Intrusi air laut terjadi jika muka air tanah (fresh water) lebih rendah daripada muka air laut sehingga air laut merembes masuk karena tekanan hidrolisnya (berat jenisnya) yang lebih tinggi. Walaupun intrusi air laut ini memang terjadi di Jakarta utara, pengaruhnya terhadap kuat geser tanah hampir tidak ada. Mengapa? Sebelum terjadi instrusi air laut, tanah dibawah ruas jalan ini selalu jenuh, dan sesudah instrusi terjadi, kondisi tanah pun tidak berbeda. Memang ada pengurangan tegangan efektif tanah karena buoyancy effect dari air laut lebih besar sebanyak 3 persen dibandungkan air laut (Berat jenis air laut=1.03). Dengan kata lain ada penurunan tegangan efektif sebanyak 3 persen, yg berarti penurunan kuat geser sebanyak 3 persen, suatu perubahan yg relative kecil dalam bidang geoteknik dan bisa diabaikan.

  1. Akibat abrasi/erosi air laut.

Erosi air laut bisa menggerus bagian kaki (toe) timbunan yang berfungsi utk bekerja menjaga keseimbangan timbunan. Dari informasi yg terkumpul, dapat disimpulkan bahwa ruas jalan ini bertumpu pada timbunan tanpa ada perkuatan tiang pancang sama sekali. Dengan adanya gerusan bagian toe ini, maka terjadi pengurangan tekanan pasif sehingga tekanan aktif (berat timbunan – driving forces) menjadi lebih besar dibanding tekanan pasifnya. Akibatnya, factor keamanan terhadap stabilitas timbunan menjadi kurang dari satu. Artinya? Timbunan akan longsor karena tidak stabil.

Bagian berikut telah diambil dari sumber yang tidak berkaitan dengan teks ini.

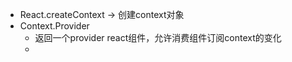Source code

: - React.createContext  -> 创建context对象
- Context.Provider 
    - 返回一个provider react组件，允许消费组件订阅context的变化
    - 
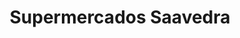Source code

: ---
title: "Supermercados Saavedra"
url: /puente-mayorga/supermercados-saavedra/
shop: Supermarkt
---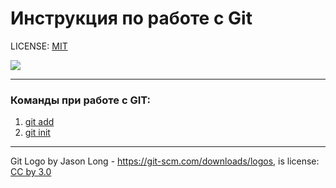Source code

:# Инструкция по работе с Git

LICENSE: [MIT](./license.md)

![](https://git-scm.com/images/logos/downloads/Git-Logo-2Color.svg)

---
### Команды при работе с GIT:
1. [git add](./add.md)
2. [git init](./init.md)
---

Git Logo by Jason Long - https://git-scm.com/downloads/logos, is license: [CC by 3.0](https://creativecommons.org/licenses/by/3.0/)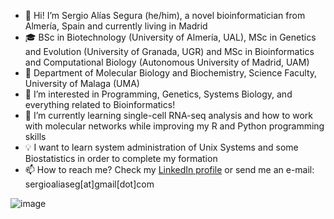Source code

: - 👋 Hi! I’m Sergio Alías Segura (he/him), a novel bioinformatician from Almería, Spain and currently living in Madrid
- 🎓 BSc in Biotechnology (University of Almería, UAL), MSc in Genetics and Evolution (University of Granada, UGR) and MSc in Bioinformatics and Computational Biology (Autonomous University of Madrid, UAM)
- 📌 Department of Molecular Biology and Biochemistry, Science Faculty, University of Malaga (UMA)
- 👀 I’m interested in Programming, Genetics, Systems Biology, and everything related to Bioinformatics!
- 🌱 I’m currently learning single-cell RNA-seq analysis and how to work with molecular networks while improving my R and Python programming skills
- 💡 I want to learn system administration of Unix Systems and some Biostatistics in order to complete my formation
- 📫 How to reach me? Check my [LinkedIn profile](https://www.linkedin.com/in/sergioaliaseg/) or send me an e-mail: sergioaliaseg[at]gmail[dot]com

![image](https://github-readme-stats.vercel.app/api/top-langs/?username=SergioAlias&theme=blue-green)

<!---
SergioAlias/SergioAlias is a ✨ special ✨ repository because its `README.md` (this file) appears on your GitHub profile.
You can click the Preview link to take a look at your changes.
--->

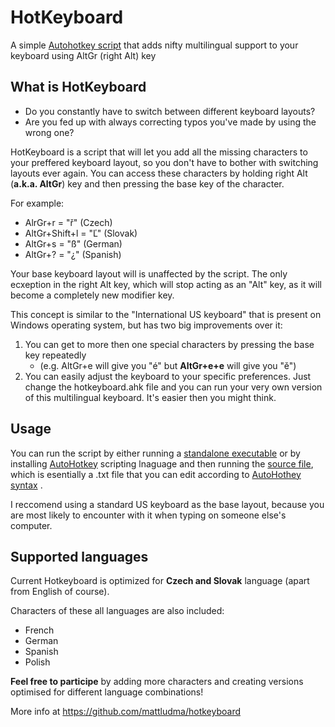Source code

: ﻿# HotKeyboard
A simple 
[Autohotkey script](https://github.com/mattludma/hotkeyboard/blob/master/bin/hotkeyboard.exe)
that adds nifty multilingual support to your keyboard using AltGr (right Alt) key

## What is HotKeyboard

- Do you constantly have to switch between different keyboard layouts?
- Are you fed up with always correcting typos you've made by using the wrong one?

HotKeyboard is a script that will let you add all the missing characters
to your preffered keyboard layout, so you don't have to bother with switching
layouts ever again. You can access these characters by holding right Alt
(**a.k.a. AltGr**) key and then pressing the base key of the character.

For example:

- AlrGr+r = "ř" (Czech)
- AltGr+Shift+l = "Ľ" (Slovak)
- AltGr+s = "ß" (German)
- AltGr+? = "¿" (Spanish)

Your base keyboard layout will is unaffected by the script. The only ecxeption
in the right Alt key, which will stop acting as an "Alt" key, as it will become
a completely new modifier key.

This concept is similar to the "International US keyboard" that is present on
Windows operating system, but has two big improvements over it:

1) You can get to more then one special characters by pressing the base key repeatedly
   - (e.g. AltGr+e will give you "é" but **AltGr+e+e** will give you "ě")
2) You can easily adjust the keyboard to your specific preferences. Just change the
hotkeyboard.ahk file and you can run your very own version of this multilingual keyboard.
It's easier then you might think.

## Usage

You can run the script by either running a
[standalone executable](https://github.com/mattludma/hotkeyboard/blob/master/bin/hotkeyboard.exe)
or by installing [AutoHotkey](https://www.autohotkey.com/) scripting lnaguage
and then running the
[source file](https://github.com/mattludma/hotkeyboard/blob/master/src/hotkeyboard.ahk),
which is esentially a .txt file that you can edit according to
[AutoHothey syntax](https://www.autohotkey.com/docs/FAQ.htm#language-syntax)
.

I reccomend using a standard US keyboard as the base layout, because you are most likely
to encounter with it when typing on someone else's computer.

## Supported languages

Current Hotkeyboard is optimized for **Czech and Slovak** language
(apart from English of course).

Characters of these all languages are also included:
- French
- German
- Spanish
- Polish

**Feel free to participe** by adding more characters and creating versions optimised for
different language combinations!

More info at https://github.com/mattludma/hotkeyboard
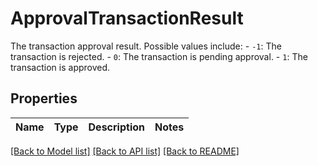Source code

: # ApprovalTransactionResult

The transaction approval result. Possible values include:    - `-1`: The transaction is rejected.   - `0`: The transaction is pending approval.   - `1`: The transaction is approved. 

## Properties

Name | Type | Description | Notes
------------ | ------------- | ------------- | -------------

[[Back to Model list]](../README.md#documentation-for-models) [[Back to API list]](../README.md#documentation-for-api-endpoints) [[Back to README]](../README.md)



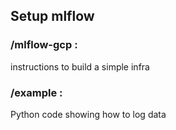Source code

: ## Setup mlflow 


### /mlflow-gcp : 
instructions to build a simple infra 

### /example :
Python code showing how to log data
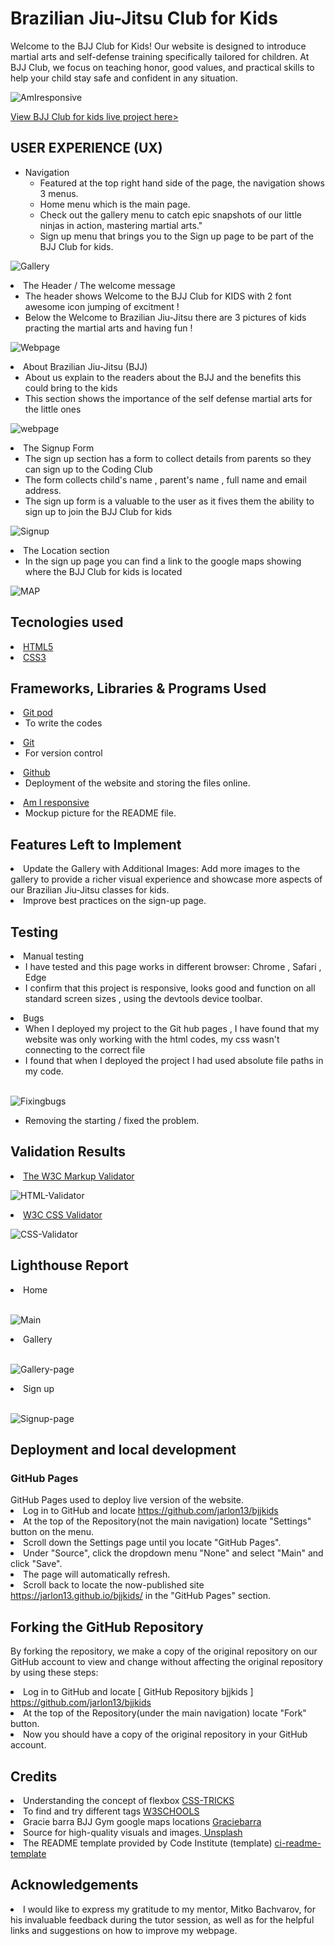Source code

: <h1>Brazilian Jiu-Jitsu Club for Kids </h1>
Welcome to the BJJ Club for Kids! Our website is designed to introduce martial arts and self-defense training specifically tailored for children. At BJJ Club, we focus on teaching honor, good values, and practical skills to help your child stay safe and confident in any situation.

<br>

![AmIresponsive](/assets/images/am-i-responsive.jpg)


<a href="https://jarlon13.github.io/bjjkids/">View BJJ Club for kids live project here></a>





<h2>USER EXPERIENCE (UX)</h2>
    <ul>
<li>Navigation
        <ul>
        <li> Featured at the top right hand side of the page, the navigation shows 3 menus. </li>
        <li> Home menu which is the main page.</li>
        <li>  Check out the gallery menu to catch epic snapshots of our little ninjas in action, mastering martial arts." </li>
        <li> Sign up menu that brings you to the Sign up page to be part of the BJJ Club for kids. </li>
        </ul>
    </li>
</ul>

 ![Gallery](/assets/images/home-sign-up-gallery.jpg) 

<li> The Header / The welcome message
        <ul>
        <li>The header shows Welcome to the BJJ Club for KIDS with 2 font awesome icon jumping of excitment !  </li> 
        <li> Below the Welcome to Brazilian Jiu-Jitsu there are 3 pictures of kids practing the martial arts and having fun  ! </li>
        </ul>
    </li>
</ul>

 ![Webpage](/assets/images/welcome-to-bjj-club.jpg) 

<li>About Brazilian Jiu-Jitsu (BJJ)
        <ul>
        <li> About us explain to the readers about the BJJ and the benefits this could bring to the kids </li>
        <li> This section shows the importance of the self defense martial arts for the little ones  </li>
        </ul>
    </li>
</ul>

![webpage](assets/images/Screenshot-about-bjj.jpg)

 <li>The Signup Form
        <ul>
        <li> The sign up section has a form to collect details from parents so they can sign up to the Coding Club</li>
        <li>The form collects child's name , parent's name , full name and email address. </li>
        <li> The sign up form is  a valuable to the user as it fives them the ability to sign up to join the BJJ Club for kids </li>
        </ul>
    </li>
</ul>

![Signup](/assets/images/signup-page.jpg)

<li> The Location section
        <ul> 
    <li>In the sign up page you can find a link to the google maps showing where the BJJ Club for kids is located 
    </li>
    <!--<li>TEST 2</li> -->
        </ul>
    </li>
</ul>

![MAP](/assets/images/Screenshot-map-location.jpg)




<h2>Tecnologies used</h2>

<li><a href="https://en.wikipedia.org/wiki/HTML5">HTML5</a></li>
<li><a href="https://en.wikipedia.org/wiki/CSS">CSS3</a></li>


<h2>Frameworks, Libraries & Programs Used</h2>

<li><a href="https://www.gitpod.io/">Git pod</a>
        <ul>
        <li> To write the codes </li>
        </ul>
</li>
<li><a href="https://git-scm.com/">Git</a> 
    <ul>
    <li> For version control </li>
    </ul>
</li>
<li><a href="https://github.com/">Github</a>
    <ul>
    <li>Deployment of the website and storing the files online.</li>
    </ul>
</li>
<li><a href="https://ui.dev/amiresponsive?url=https://jarlon13.github.io/bjjkids/index.html">Am I responsive</a>
    <ul>
    <li>Mockup picture for the README file.</li>
    </ul>

<h2>Features Left to Implement</h2>
<li>Update the Gallery with Additional Images: Add more images to the gallery to provide a richer visual experience and showcase more aspects of our Brazilian Jiu-Jitsu classes for kids.</li>
<li>Improve best practices on the sign-up page.</li>

<h2>Testing</h2>
<li> Manual testing
        <ul> 
            <li>I have tested and this page works in different browser: Chrome , Safari , Edge </li>
            <li>I confirm that this project is responsive, looks good and function on all standard screen sizes , using the devtools device toolbar.
            </li>        
        </ul>
     </li>
<li> Bugs
    <ul> 
        <li> When I deployed my project to the Git hub pages , I have found that my website was only working with the html codes, my css wasn't connecting to the correct file </li>
        <li> I found that when I deployed the project I had used absolute file paths in my code. </li>
        <br>
    </ul>
</li>

![Fixingbugs](/assets/images/Screenshot-wrong-path.jpg)
<ul>
   <li> Removing the starting / fixed the problem.</li>
</ul>

<h2>Validation Results </h2>
<li> <a href="https://validator.w3.org/">The W3C Markup Validator</a></li>

![HTML-Validator](/assets/images/gallery/html-validator.png)

<li> <a href="https://jigsaw.w3.org/css-validator/">W3C CSS Validator</a></li>

![CSS-Validator](/assets/images/gallery/CSS-VALIDATOR.png)

<h2>Lighthouse Report </h2>
    <li>Home</li>
    <br>

![Main](/assets/images/gallery/lighthouse-main-page.png)

   <li>Gallery</li>
    <br>

![Gallery-page](/assets/images/gallery/lighthouse-gallery-page.png)

<li>Sign up</li>
<br>

![Signup-page](/assets/images/gallery/signup-page.png)






<h2>Deployment and local development </h2>

<h3>GitHub Pages </h3>
GitHub Pages used to deploy live version of the website.
<li> Log in to GitHub and locate <a href="https://github.com/jarlon13/bjjkids ">https://github.com/jarlon13/bjjkids</a> </li>
<li>At the top of the Repository(not the main navigation) locate "Settings" button on the menu. </li>
<li>Scroll down the Settings page until you locate "GitHub Pages".</li>
<li>Under "Source", click the dropdown menu "None" and select "Main" and click "Save".</li>
<li> The page will automatically refresh.</li>
<li>Scroll back to locate the now-published site <a href="https://jarlon13.github.io/bjjkids/"> https://jarlon13.github.io/bjjkids/</a>   in the "GitHub Pages" section. </li>

<h2>Forking the GitHub Repository </h2>

By forking the repository, we make a copy of the original repository on our GitHub account to view and change without affecting the original repository by using these steps:

<li>Log in to GitHub and locate [ GitHub Repository bjjkids ] <a href="https://github.com/jarlon13/bjjkids">https://github.com/jarlon13/bjjkids</a> </li>
<li>At the top of the Repository(under the main navigation) locate "Fork" button.</li>
<li>Now you should have a copy of the original repository in your GitHub account.</li>

<h2>Credits</h2>
<li>Understanding the concept of flexbox <a href="https://css-tricks.com/snippets/css/a-guide-to-flexbox/">CSS-TRICKS</a></li>
<li>To find and try different tags <a href="https://www.w3schools.com/css/css3_flexbox_items.asp">W3SCHOOLS</a></li>
<li>Gracie barra BJJ Gym google maps locations <a href="https://www.gbdublin.com/">Graciebarra</a>
<li> Source for high-quality visuals and images.<a href="https://images.unsplash.com/photo-1585537884613-1a9bcd024983?q=80&w=2070&auto=format&fit=crop&ixlib=rb-4.0.3&ixid=M3wxMjA3fDB8MHxwaG90by1wYWdlfHx8fGVufDB8fHx8fA=="> Unsplash </a> </li>
<li> The README template provided by Code Institute (template) <a href="https://github.com/Code-Institute-Solutions/readme-template">ci-readme-template</a></li>

<h2>Acknowledgements </h2>
<li> I would like to express my gratitude to my mentor, Mitko Bachvarov, for his invaluable feedback during the tutor session, as well as for the helpful links and suggestions on how to improve my webpage. </li>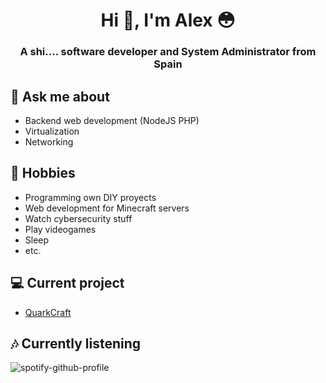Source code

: 
<h1 align="center">Hi 👋, I'm Alex 😳</h1>
<h3 align="center">A shi.... software developer and System Administrator from Spain</h3>

## 💬 Ask me about
- Backend web development (NodeJS PHP)
- Virtualization
- Networking

## 📅 Hobbies
- Programming own DIY proyects
- Web development for Minecraft servers
- Watch cybersecurity stuff
- Play videogames
- Sleep
- etc.

## 💻 Current project
- [QuarkCraft](https://quarkcraft.net)

## 🎶 Currently listening
![spotify-github-profile](https://spotify-github-profile.vercel.app/api/view?uid=31uqq6gu5msn72xcltn6yunue3oe&cover_image=true&theme=natemoo-re&bar_color=53b14f&bar_color_cover=true)
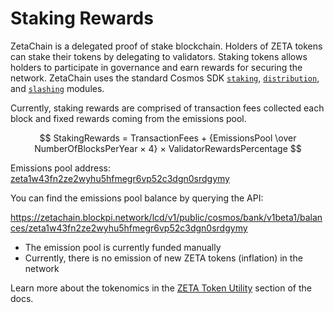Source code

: # Staking Rewards

ZetaChain is a delegated proof of stake blockchain. Holders of ZETA tokens can
stake their tokens by delegating to validators. Staking tokens allows holders to
participate in governance and earn rewards for securing the network. ZetaChain
uses the standard Cosmos SDK
[`staking`](https://docs.cosmos.network/main/build/modules/staking),
[`distribution`](https://docs.cosmos.network/main/build/modules/distribution),
and [`slashing`](https://docs.cosmos.network/main/build/modules/slashing)
modules.

Currently, staking rewards are comprised of transaction fees collected each
block and fixed rewards coming from the emissions pool.

$$
StakingRewards = TransactionFees + {EmissionsPool \over NumberOfBlocksPerYear ×
4} × ValidatorRewardsPercentage
$$

Emissions pool address:
[zeta1w43fn2ze2wyhu5hfmegr6vp52c3dgn0srdgymy](https://zetachain-athens.blockpi.network/lcd/v1/public/zeta-chain/emissions/list_addresses)

You can find the emissions pool balance by querying the API:

https://zetachain.blockpi.network/lcd/v1/public/cosmos/bank/v1beta1/balances/zeta1w43fn2ze2wyhu5hfmegr6vp52c3dgn0srdgymy

- The emission pool is currently funded manually
- Currently, there is no emission of new ZETA tokens (inflation) in the network

Learn more about the tokenomics in the
[ZETA Token Utility](/about/token-utility/distribution/) section of the docs.
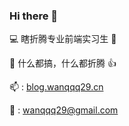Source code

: ### Hi there 👋

💻 瞎折腾专业前端实习生 🤖

👻 什么都搞，什么都折腾 👍

📫 : <a href='blog.wanqqq29.cn' target="_blank">blog.wanqqq29.cn</a>

📧 : wanqqq29@gmail.com
<!--
**wanqqq29/wanqqq29** is a ✨ _special_ ✨ repository because its `README.md` (this file) appears on your GitHub profile.

Here are some ideas to get you started:

- 🔭 I’m currently working on ...
- 🌱 I’m currently learning ...
- 👯 I’m looking to collaborate on ...
- 🤔 I’m looking for help with ...
- 💬 Ask me about ...
- 📫 How to reach me: ...
- 😄 Pronouns: ...
- ⚡ Fun fact: ...
-->
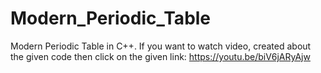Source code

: # Modern_Periodic_Table
Modern Periodic Table in C++.
If you want to watch video, created about the given code then click on the given link:
https://youtu.be/biV6jARyAjw
 
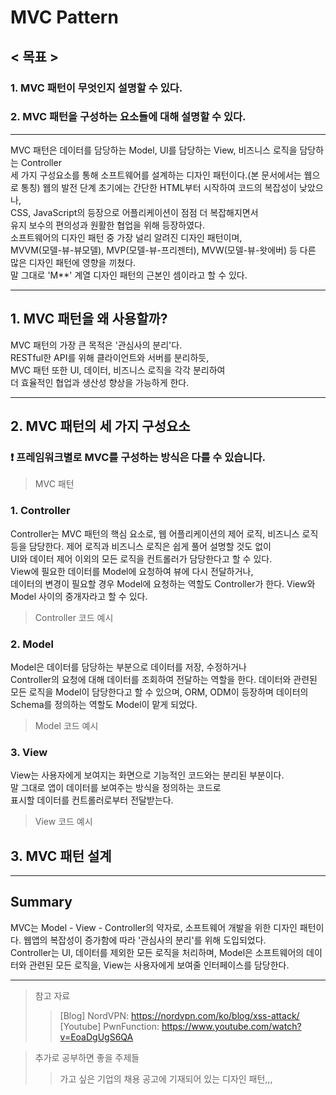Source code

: # MVC Pattern

## < 목표 >
### 1. MVC 패턴이 무엇인지 설명할 수 있다.
### 2. MVC 패턴을 구성하는 요소들에 대해 설명할 수 있다.

---

MVC 패턴은 데이터를 담당하는 Model, UI를 담당하는 View, 비즈니스 로직을 담당하는 Controller   
세 가지 구성요소를 통해 소프트웨어를 설계하는 디자인 패턴이다.(본 문서에서는 웹으로 통칭)
웹의 발전 단계 초기에는 간단한 HTML부터 시작하여 코드의 복잡성이 낮았으나,   
CSS, JavaScript의 등장으로 어플리케이션이 점점 더 복잡해지면서   
유지 보수의 편의성과 원활한 협업을 위해 등장하였다.   
소프트웨어의 디자인 패턴 중 가장 널리 알려진 디자인 패턴이며,   
MVVM(모델-뷰-뷰모델), MVP(모델-뷰-프리젠터), MVW(모델-뷰-왓에버) 등 다른 많은 디자인 패턴에 영향을 끼쳤다.   
말 그대로 'M**' 계열 디자인 패턴의 근본인 셈이라고 할 수 있다.

---

## 1. MVC 패턴을 왜 사용할까?
MVC 패턴의 가장 큰 목적은 '관심사의 분리'다.   
RESTful한 API를 위해 클라이언트와 서버를 분리하듯,   
MVC 패턴 또한 UI, 데이터, 비즈니스 로직을 각각 분리하여   
더 효율적인 협업과 생산성 향상을 가능하게 한다.   

---

## 2. MVC 패턴의 세 가지 구성요소
### ❗ 프레임워크별로 MVC를 구성하는 방식은 다를 수 있습니다.
> MVC 패턴
>> 
### 1. Controller
Controller는 MVC 패턴의 핵심 요소로,
웹 어플리케이션의 제어 로직, 비즈니스 로직 등을 담당한다.
제어 로직과 비즈니스 로직은 쉽게 풀어 설명할 것도 없이   
UI와 데이터 제어 이외의 모든 로직을 컨트롤러가 담당한다고 할 수 있다.   
View에 필요한 데이터를 Model에 요청하여 뷰에 다시 전달하거나,   
데이터의 변경이 필요할 경우 Model에 요청하는 역할도 Controller가 한다.
View와 Model 사이의 중개자라고 할 수 있다.
> Controller 코드 예시
>> 

### 2. Model
Model은 데이터를 담당하는 부분으로 데이터를 저장, 수정하거나   
Controller의 요청에 대해 데이터를 조회하여 전달하는 역할을 한다.
데이터와 관련된 모든 로직을 Model이 담당한다고 할 수 있으며,
ORM, ODM이 등장하며 데이터의 Schema를 정의하는 역할도 Model이 맡게 되었다.
> Model 코드 예시
>> 

### 3. View
View는 사용자에게 보여지는 화면으로 기능적인 코드와는 분리된 부분이다.   
말 그대로 앱이 데이터를 보여주는 방식을 정의하는 코드로   
표시할 데이터를 컨트롤러로부터 전달받는다.   
> View 코드 예시
>> 

## 3. MVC 패턴 설계 

---

## Summary
MVC는 Model - View - Controller의 약자로, 소프트웨어 개발을 위한 디자인 패턴이다.
웹앱의 복잡성이 증가함에 따라 '관심사의 분리'를 위해 도입되었다.   
Controller는 UI, 데이터를 제외한 모든 로직을 처리하며,
Model은 소프트웨어의 데이터와 관련된 모든 로직을,
View는 사용자에게 보여줄 인터페이스를 담당한다.


---

> 참고 자료
>> [Blog] NordVPN: https://nordvpn.com/ko/blog/xss-attack/      
>> [Youtube] PwnFunction: https://www.youtube.com/watch?v=EoaDgUgS6QA 

> 추가로 공부하면 좋을 주제들
>> 가고 싶은 기업의 채용 공고에 기재되어 있는 디자인 패턴,,,
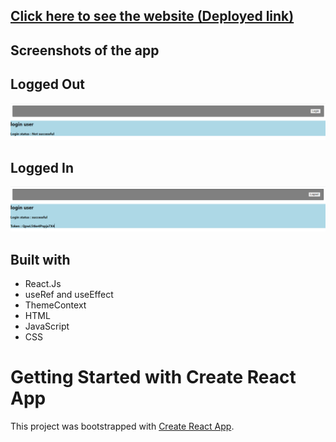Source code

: ## [Click here to see the website (Deployed link)](https://adorable-kulfi-0890b7.netlify.app/)

## Screenshots of the app

## Logged Out
![](https://github.com/tarun10001/RCT-121/blob/main/25May%20Auth%20Context/a1.png?raw=true)

## Logged In
![](https://github.com/tarun10001/RCT-121/blob/main/25May%20Auth%20Context/a2.png?raw=true)

## Built with 

- React.Js
- useRef and useEffect 
- ThemeContext
- HTML
- JavaScript
- CSS


# Getting Started with Create React App

This project was bootstrapped with [Create React App](https://github.com/facebook/create-react-app).
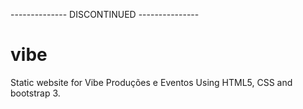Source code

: -------------- DISCONTINUED ---------------

# vibe
Static website for Vibe Produções e Eventos
Using HTML5, CSS and bootstrap 3.
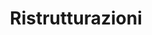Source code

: ---
layout: works
title:  "Ristrutturazioni"
dir: ../../foto/Ville/Ristrutturazioni/1
preview: 1.png
content-url: ville-ristr
works: "ville-ristr"
path-title: Edilizia residenziale ristrutturazioni
---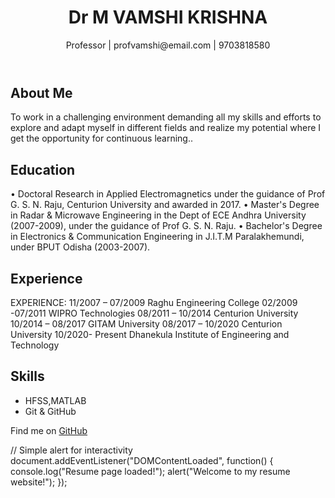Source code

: <!DOCTYPE html>
<html lang="en">
<head>
    <meta charset="UTF-8">
    <meta name="viewport" content="width=device-width, initial-scale=1.0">
    <title>My Resume</title>
    <link rel="stylesheet" href="style.css">
</head>
<body>
    <header>
        <h1>Dr M VAMSHI KRISHNA</h1>
        <p>Professor | profvamshi@email.com | 9703818580</p>
    </header>
    <section id="about">
        <h2>About Me</h2>
        <p>To work in a challenging environment demanding all my skills and efforts to explore and adapt myself in different fields and realize my potential where I get the opportunity for continuous learning..</p>
    </section>
    <section id="education">
        <h2>Education</h2>
        <p>
•	Doctoral Research in Applied Electromagnetics under the guidance of Prof G. S. N. Raju, Centurion University and awarded in 2017.
•	Master's Degree in Radar & Microwave Engineering in the Dept of ECE Andhra University (2007-2009), under the guidance of Prof G. S. N. Raju.
•	Bachelor's Degree in Electronics & Communication Engineering in J.I.T.M Paralakhemundi, under BPUT Odisha (2003-2007).
</p>
    </section>
    <section id="experience">
        <h2>Experience</h2>
        <p>EXPERIENCE:
11/2007 – 07/2009	Raghu Engineering College 02/2009 -07/2011	WIPRO Technologies 08/2011 – 10/2014	Centurion University 10/2014 – 08/2017	GITAM University 08/2017 – 10/2020	Centurion University
10/2020- Present	Dhanekula Institute of Engineering and Technology
</p>
    </section>
    <section id="skills">
        <h2>Skills</h2>
        <ul>
            <li>HFSS,MATLAB</li>
            <li>Git & GitHub</li>
        </ul>
    </section>
    <footer>
        <p>Find me on <a href="https://github.com/username">GitHub</a></p>
    </footer>
    <script src="script.js"></script>
</body>
</html>
// Simple alert for interactivity
document.addEventListener("DOMContentLoaded", function() {
    console.log("Resume page loaded!");
    alert("Welcome to my resume website!");
});
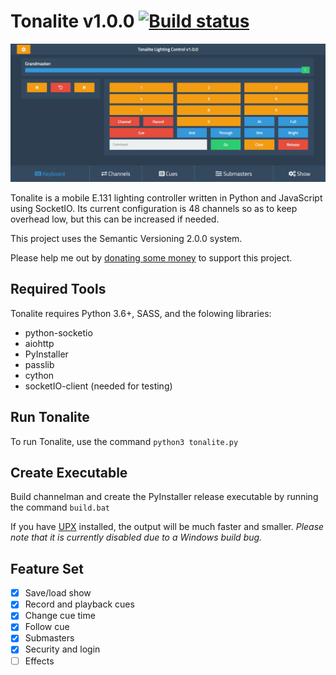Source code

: # Tonalite v1.0.0 [![Build status](https://ci.appveyor.com/api/projects/status/hsbnkhd9bt0u9631?svg=true)](https://ci.appveyor.com/project/johnroper100/tonalite)

![Tonalite keyboard interface](docs/images/keyboard.png)

Tonalite is a mobile E.131 lighting controller written in Python and JavaScript using SocketIO. Its current configuration is 48 channels so as to keep overhead low, but this can be increased if needed.

This project uses the Semantic Versioning 2.0.0 system.

Please help me out by [donating some money](https://www.paypal.me/johnroper) to support this project.

## Required Tools

Tonalite requires Python 3.6+, SASS, and the folowing libraries:

- python-socketio
- aiohttp
- PyInstaller
- passlib
- cython
- socketIO-client (needed for testing)

## Run Tonalite

To run Tonalite, use the command `python3 tonalite.py`

## Create Executable

Build channelman and create the PyInstaller release executable by running the command `build.bat`

If you have [UPX](https://upx.github.io/) installed, the output will be much faster and smaller. *Please note that it is currently disabled due to a Windows build bug.*

## Feature Set

- [x] Save/load show
- [x] Record and playback cues
- [x] Change cue time
- [x] Follow cue
- [x] Submasters
- [x] Security and login
- [ ] Effects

Penyebab terjadinya abrasi? karena gelombang laut? kemungkinan kecil karena terlihat di foto air sungai tampak tenang. Karena derdging? I dunno. Karena arus sungai di belokan? Mungkin, tapi ini di luar bidang keahlian saya.

  1. Kegagalan daya dukung tanah/pondasi.

Kegagalan daya dukung ini bisa disebabkan karena berbagai hal:

  1. Pengurangan daya dukung tanah akibat perubahan geometri timbunan tanah akibat erosi/abrasi;
  2. Pengurangan daya dukung tanah akibat beban cyclic kendaraan yg melintas di atasnya selama 20-th sebelumnya. Fenomena ini hanya terjadi pada soft clay;
  3. Pengurangan daya dukung akibat berkurangnya tekanan air di bagian kaki timbunan saat permukaan air laut pada elevasi terendah (low-tide).
  4. Beban cyclic pasang surut air, menyebabkan tanah2 pasir dan lanau ikut terbawa saat air surut, yg mengakibatkan rongga dibawah ruas jalan. Ini sangat lumrah terjadi di pelabuhan2.
  5. adanya tanah lunak di bawah ruas jalan ini, yang memberikan stabilitas timbunan yg marginal sejak jalan ini dibangun. Akibatnya akan terjadi pergerakan perlahan (creeping) akibat tingginya tegangan geser yg bekerja pada pondasi tanah. Ini pernah terjadi pada salah satu proyek pelabuhan yg saya tangani di Queensland, dimana pier-nya bergerak dan mengakibatkan keretakan yg cukup parah pada deck pelabuhan.

Kombinasi ke-5 hal tsb diatas menyebabkan berkurangnya angka faktor keamanan terhadap longsor.

Kenapa tidak terjadi siang hari saat air pasang? Karena saat itu factor keamanannya (FK) thd stabilitas> satu dengan adanya tekanan air di kaki timbunan.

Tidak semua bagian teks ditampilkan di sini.